Wilders at Westminister
Dutch Anti-Islam Politician Sparks Protests in London
Geert Wilders, the Dutch populist politician known for his anti-Islam remarks, said his success in overturning a ban on entry to the United Kingdom was a victory for freedom of speech. Muslim protesters demonstrated against his arrival, waving banners reading "Wilders go to hell."
Geert Wilders, the leader of the Dutch Freedom Party and the man behind a film linking the Koran to violence, arrived in London on Friday after a ban prohibiting him from traveling to Britain was overturned earlier this week.
Police created a barrier between Wilders' car and a group calling itself "Islam in the UK" as a handful of protesters waved banners reading "Shariah for the Netherlands" and shouted "Wilders go to Hell" and "Muslims rise up," Reuters reported.

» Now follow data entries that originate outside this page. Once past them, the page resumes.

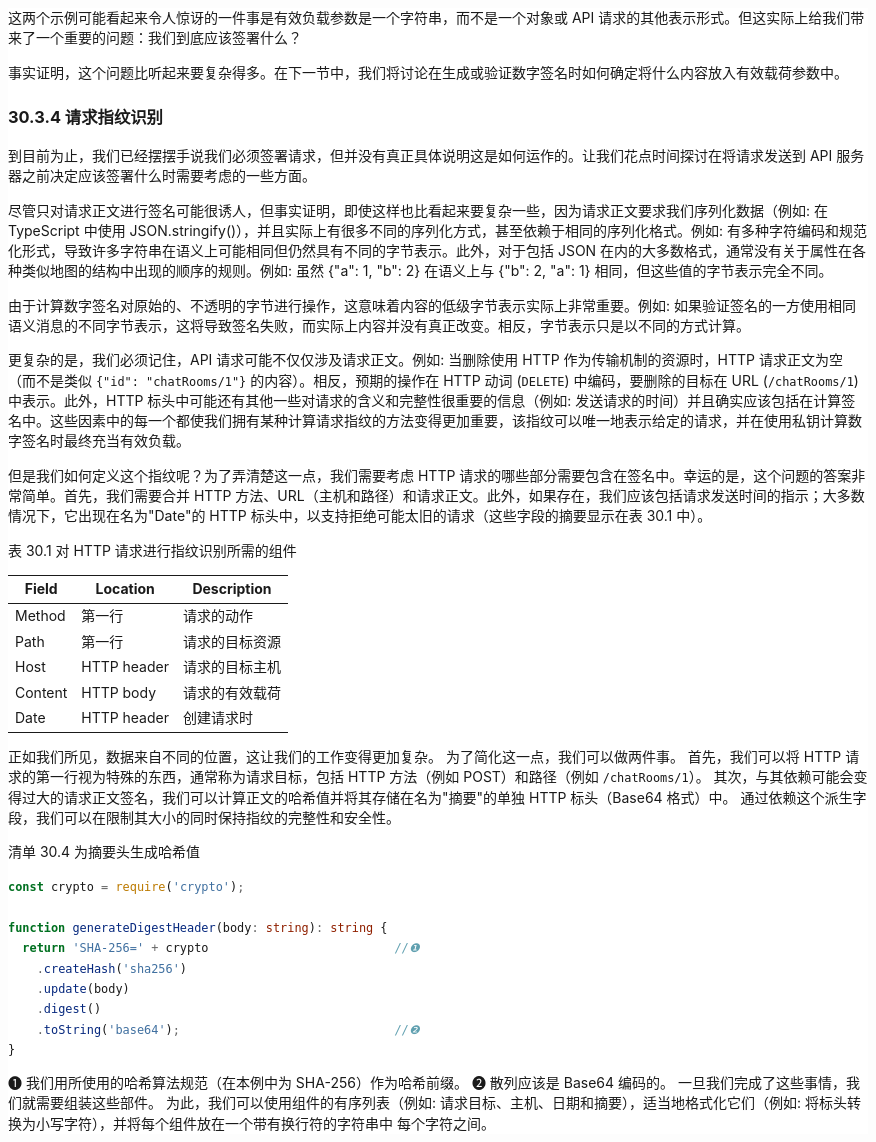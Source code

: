 这两个示例可能看起来令人惊讶的一件事是有效负载参数是一个字符串，而不是一个对象或 API 请求的其他表示形式。但这实际上给我们带来了一个重要的问题：我们到底应该签署什么？

事实证明，这个问题比听起来要复杂得多。在下一节中，我们将讨论在生成或验证数字签名时如何确定将什么内容放入有效载荷参数中。

### 30.3.4 请求指纹识别
到目前为止，我们已经摆摆手说我们必须签署请求，但并没有真正具体说明这是如何运作的。让我们花点时间探讨在将请求发送到 API 服务器之前决定应该签署什么时需要考虑的一些方面。

尽管只对请求正文进行签名可能很诱人，但事实证明，即使这样也比看起来要复杂一些，因为请求正文要求我们序列化数据（例如: 在 TypeScript 中使用 JSON.stringify()），并且实际上有很多不同的序列化方式，甚至依赖于相同的序列化格式。例如: 有多种字符编码和规范化形式，导致许多字符串在语义上可能相同但仍然具有不同的字节表示。此外，对于包括 JSON 在内的大多数格式，通常没有关于属性在各种类似地图的结构中出现的顺序的规则。例如: 虽然 {"a": 1, "b": 2} 在语义上与 {"b": 2, "a": 1} 相同，但这些值的字节表示完全不同。

由于计算数字签名对原始的、不透明的字节进行操作，这意味着内容的低级字节表示实际上非常重要。例如: 如果验证签名的一方使用相同语义消息的不同字节表示，这将导致签名失败，而实际上内容并没有真正改变。相反，字节表示只是以不同的方式计算。

更复杂的是，我们必须记住，API 请求可能不仅仅涉及请求正文。例如: 当删除使用 HTTP 作为传输机制的资源时，HTTP 请求正文为空（而不是类似 ```{"id": "chatRooms/1"}``` 的内容）。相反，预期的操作在 HTTP 动词 (```DELETE```) 中编码，要删除的目标在 URL (```/chatRooms/1```) 中表示。此外，HTTP 标头中可能还有其他一些对请求的含义和完整性很重要的信息（例如: 发送请求的时间）并且确实应该包括在计算签名中。这些因素中的每一个都使我们拥有某种计算请求指纹的方法变得更加重要，该指纹可以唯一地表示给定的请求，并在使用私钥计算数字签名时最终充当有效负载。

但是我们如何定义这个指纹呢？为了弄清楚这一点，我们需要考虑 HTTP 请求的哪些部分需要包含在签名中。幸运的是，这个问题的答案非常简单。首先，我们需要合并 HTTP 方法、URL（主机和路径）和请求正文。此外，如果存在，我们应该包括请求发送时间的指示；大多数情况下，它出现在名为"Date"的 HTTP 标头中，以支持拒绝可能太旧的请求（这些字段的摘要显示在表 30.1 中）。

表 30.1 对 HTTP 请求进行指纹识别所需的组件

| Field   | Location    | Description    |
| ------- | ----------- | -------------- |
| Method  | 第一行      | 请求的动作     |
| Path    | 第一行      | 请求的目标资源 |
| Host    | HTTP header | 请求的目标主机 |
| Content | HTTP body   | 请求的有效载荷 |
| Date    | HTTP header | 创建请求时     |

正如我们所见，数据来自不同的位置，这让我们的工作变得更加复杂。 为了简化这一点，我们可以做两件事。 首先，我们可以将 HTTP 请求的第一行视为特殊的东西，通常称为请求目标，包括 HTTP 方法（例如 POST）和路径（例如 ```/chatRooms/1```）。 其次，与其依赖可能会变得过大的请求正文签名，我们可以计算正文的哈希值并将其存储在名为"摘要"的单独 HTTP 标头（Base64 格式）中。 通过依赖这个派生字段，我们可以在限制其大小的同时保持指纹的完整性和安全性。

清单 30.4 为摘要头生成哈希值

```typescript
const crypto = require('crypto');
 
function generateDigestHeader(body: string): string {
  return 'SHA-256=' + crypto                          //❶
    .createHash('sha256')
    .update(body)
    .digest()
    .toString('base64');                              //❷
}
```

❶ 我们用所使用的哈希算法规范（在本例中为 SHA-256）作为哈希前缀。
❷ 散列应该是 Base64 编码的。
一旦我们完成了这些事情，我们就需要组装这些部件。 为此，我们可以使用组件的有序列表（例如: 请求目标、主机、日期和摘要），适当地格式化它们（例如: 将标头转换为小写字符），并将每个组件放在一个带有换行符的字符串中 每个字符之间。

The travel ban was imposed on Wilders in February because some in the British government were concerned that his presence could trigger violence. Wilders traveled to London to discuss a possible showing of his film "Fitna" in parliament. The politician sought to visit the UK for a screening of his 15-minute film, "Fitna," a film which seeks to prove that the Koran incites Muslims to violence. In the past, he has compared the Koran to Adolf Hitler's book "Mein Kampf."
After arriving in London on Friday morning, Wilders lauded the reversal of the ban at a press conference. "Being here today in the United Kingdom is a victory, it's not so much a victory for myself, because I am not that important, but it is a victory for freedom of speech," he told reporters.
Wilders' press conference was originally planned to be held outside the Palace of Westminster but he was forced to relocate it to a parliamentary office on the insistance of police.
He is in London at the invitation of UK Independence Party peer Lord Malcolm Pearson. Wilders faces prosecution in Amsterdam for inciting hatred and discrimination. He has enraged Muslims by drawing parallels between the Koran and "Mein Kampf" by Adolf Hitler. In an
interview with SPIEGEL in early 2008, he claimed that there is no such thing as moderate Islam.
"I have nothing against Muslims, I know the majority of Muslims in our society are law-abiding people," he insisted at the press conference.
On Tuesday, Britain's Asylum and Immigration Tribunal overturned the decision to prevent Wilders coming to the UK after the Dutch populist challenged the ruling. British authorities said they would closely monitor Wilders' activities during his stay.